Still need to satisfy that sweet tooth with a tasty post-dinner snack? Fear not. I’ve saved the best for last. Toward the end of the third quarter of the Nets incredulous victory over the Bucks, Martin busted out the keystone highlight of his short Brooklyn tenure. Deployed as the point-of-attack defender in Vaughn’s 1-2-2 zone, Martin –– and the rest of Brooklyn’s defense –– prepared themselves for Milwaukee’s devastating Giannis Antetokounmpo and Khris Middleton pick-and-roll. But then, it happened. Martin saw a brief opportunity to lurch forward and deploy those cat-like reflexes. As Khris Middleton –– currently tossing up a cool 20 points per game on (near-) 50/40/90 shooting –– positioned himself to turn the corner and (likely) toss up an alley-oop to the Greek Freak, Martin picked his pocket with a sense urgency that would have Oliver Twist asking for advice. Martin’s speedy hands prevailed, the Nets bench erupted in excitement. For lack of a better term, it was a holistically “dope” moment.

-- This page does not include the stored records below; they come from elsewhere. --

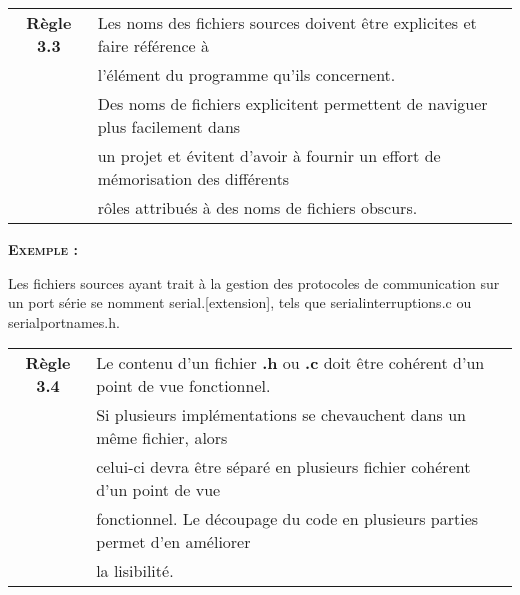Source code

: \medskip

\begin{center}
\begin{tabular}{|c l|}
\hline
\rowcolor{red!10}\textbf{Règle 3.3} & Les noms des fichiers sources doivent être explicites et faire référence à \\
\rowcolor{red!10} & l'élément du programme qu'ils concernent.\\ \hline
 & Des noms de fichiers explicitent permettent de naviguer plus facilement dans \\
 & un projet et évitent d'avoir à fournir un effort de mémorisation des différents \\
 & rôles attribués à des noms de fichiers obscurs.\\ \hline
\hline
\end{tabular}
\end{center}

\smallskip
\begin{large}
\textbf{\textsc{Exemple :}}
\end{large}
Les fichiers sources ayant trait à la gestion des protocoles de communication sur un port série se nomment {\selectfont serial.[extension]}, tels que {\selectfont serial\textunderscore interruptions.c} ou {\selectfont serial\textunderscore port\textunderscore names.h}.

\medskip

\begin{center}
\begin{tabular}{|c l|}
\hline
\rowcolor{red!10}\textbf{Règle 3.4} & Le contenu d'un fichier \textbf{.h} ou \textbf{.c} doit être cohérent d'un point de vue fonctionnel.\\
 & Si plusieurs implémentations se chevauchent dans un même fichier, alors \\
 & celui-ci devra être séparé en plusieurs fichier cohérent d'un point de vue \\
 & fonctionnel. Le découpage du code en plusieurs parties permet d'en améliorer \\
 & la lisibilité. \\ \hline
\hline
\end{tabular}
\end{center}

\medskip

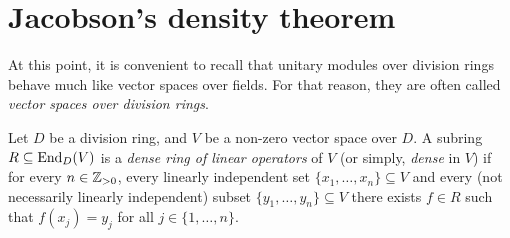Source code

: %
%


\section{Jacobson's density theorem}
\label{section:density}
\lecture 

At this point, it is convenient to recall that unitary 
modules over division rings behave much like vector spaces over fields. For that reason, 
they are often called \emph{vector spaces over division rings}. 

\begin{definition}
	Let $D$ be a division ring, and $V$ be a non-zero vector space over $D$. A subring 
	$R\subseteq\operatorname{End}_D(V)$ is a \emph{dense ring of linear operators} 
	of $V$ (or simply, \emph{dense} in $V$) if for every  
	$n\in\mathbb{Z}_{>0}$, every linearly independent set $\{x_1,\dots,x_n\}\subseteq V$ 
	and every (not necessarily linearly independent) subset $\{y_1,\dots,y_n\}\subseteq V$ 
	there exists $f\in R$ such that $f(x_j)=y_j$ for all 
	$j\in\{1,\dots,n\}$.
\end{definition}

Yo... Jeremiah Martin straight up sprung into action like a bear trap on this steal against Khris Middleton. pic.twitter.com/WnGhmzAkTY— Matt Brooks (@MattBrooksNBA) August 5, 2020
(I swear, this dude must have been an absolute menace at “Red Hands” as a kid.)
Unlike Tyler Johnson, Nets Nation doesn’t have to wait for the offense to come from the 6’2 Memphis product. In the garbage time vs. the Celtics, in a game we’ve already forgotten or at least buried in the deep recesses of our game, right next to the team’s 2012 Draft scouting report, Martin scored 20 points on 8-of-12 shooting, including 2-of-4 from deep.
Before that, Martin had posted 30.4 percent shooting from the field and 20 percent from three in Brooklyn’s first three bubble games. Ultimately, should he want to stick in this league, he’ll need to become more of an outside threat off motion (a la Patrick Beverley) or dial in further as a deflection-magnet, pressing opposing guards full-court and just making their lives a living, walking hell with every dribble (Kris Dunn is a great model in this example).
Martin said it best to our own Chris Milholen.
“I bring a little bit of everything, mainly defense,” Martin said. “I bring energy and I know I can bring that every game. Most of the time you know your shot is not going to be there every night but your defensive energy has to be there. I feel like that’s one thing I can bring everyday. Just bringing that energy, bringing that defense, and let the offense follow.”
That you do, my friend. That you do.
Author’s note: All statistics current through August 8th, 2020, except where noted.